(AVAILABLE DATA)
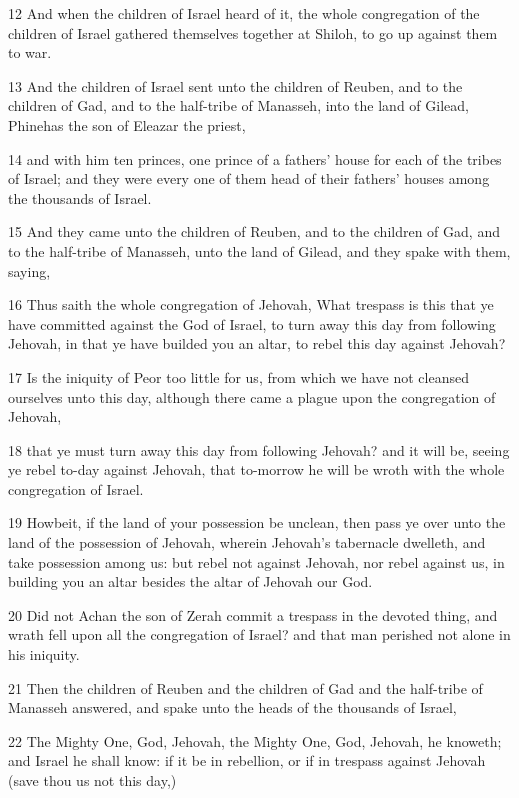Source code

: \par 12 And when the children of Israel heard of it, the whole congregation of the children of Israel gathered themselves together at Shiloh, to go up against them to war.
\par 13 And the children of Israel sent unto the children of Reuben, and to the children of Gad, and to the half-tribe of Manasseh, into the land of Gilead, Phinehas the son of Eleazar the priest,
\par 14 and with him ten princes, one prince of a fathers' house for each of the tribes of Israel; and they were every one of them head of their fathers' houses among the thousands of Israel.
\par 15 And they came unto the children of Reuben, and to the children of Gad, and to the half-tribe of Manasseh, unto the land of Gilead, and they spake with them, saying,
\par 16 Thus saith the whole congregation of Jehovah, What trespass is this that ye have committed against the God of Israel, to turn away this day from following Jehovah, in that ye have builded you an altar, to rebel this day against Jehovah?
\par 17 Is the iniquity of Peor too little for us, from which we have not cleansed ourselves unto this day, although there came a plague upon the congregation of Jehovah,
\par 18 that ye must turn away this day from following Jehovah? and it will be, seeing ye rebel to-day against Jehovah, that to-morrow he will be wroth with the whole congregation of Israel.
\par 19 Howbeit, if the land of your possession be unclean, then pass ye over unto the land of the possession of Jehovah, wherein Jehovah's tabernacle dwelleth, and take possession among us: but rebel not against Jehovah, nor rebel against us, in building you an altar besides the altar of Jehovah our God.
\par 20 Did not Achan the son of Zerah commit a trespass in the devoted thing, and wrath fell upon all the congregation of Israel? and that man perished not alone in his iniquity.
\par 21 Then the children of Reuben and the children of Gad and the half-tribe of Manasseh answered, and spake unto the heads of the thousands of Israel,
\par 22 The Mighty One, God, Jehovah, the Mighty One, God, Jehovah, he knoweth; and Israel he shall know: if it be in rebellion, or if in trespass against Jehovah (save thou us not this day,)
(End AVAILABLE DATA)
#### [WHAT TO PRODUCE]
Write out every record above exactly, leaving no picture in the result.

#### [RESPONSE]
Source code

: \par 12 And when the children of Israel heard of it, the whole congregation of the children of Israel gathered themselves together at Shiloh, to go up against them to war.
\par 13 And the children of Israel sent unto the children of Reuben, and to the children of Gad, and to the half-tribe of Manasseh, into the land of Gilead, Phinehas the son of Eleazar the priest,
\par 14 and with him ten princes, one prince of a fathers' house for each of the tribes of Israel; and they were every one of them head of their fathers' houses among the thousands of Israel.
\par 15 And they came unto the children of Reuben, and to the children of Gad, and to the half-tribe of Manasseh, unto the land of Gilead, and they spake with them, saying,
\par 16 Thus saith the whole congregation of Jehovah, What trespass is this that ye have committed against the God of Israel, to turn away this day from following Jehovah, in that ye have builded you an altar, to rebel this day against Jehovah?
\par 17 Is the iniquity of Peor too little for us, from which we have not cleansed ourselves unto this day, although there came a plague upon the congregation of Jehovah,
\par 18 that ye must turn away this day from following Jehovah? and it will be, seeing ye rebel to-day against Jehovah, that to-morrow he will be wroth with the whole congregation of Israel.
\par 19 Howbeit, if the land of your possession be unclean, then pass ye over unto the land of the possession of Jehovah, wherein Jehovah's tabernacle dwelleth, and take possession among us: but rebel not against Jehovah, nor rebel against us, in building you an altar besides the altar of Jehovah our God.
\par 20 Did not Achan the son of Zerah commit a trespass in the devoted thing, and wrath fell upon all the congregation of Israel? and that man perished not alone in his iniquity.
\par 21 Then the children of Reuben and the children of Gad and the half-tribe of Manasseh answered, and spake unto the heads of the thousands of Israel,
\par 22 The Mighty One, God, Jehovah, the Mighty One, God, Jehovah, he knoweth; and Israel he shall know: if it be in rebellion, or if in trespass against Jehovah (save thou us not this day,)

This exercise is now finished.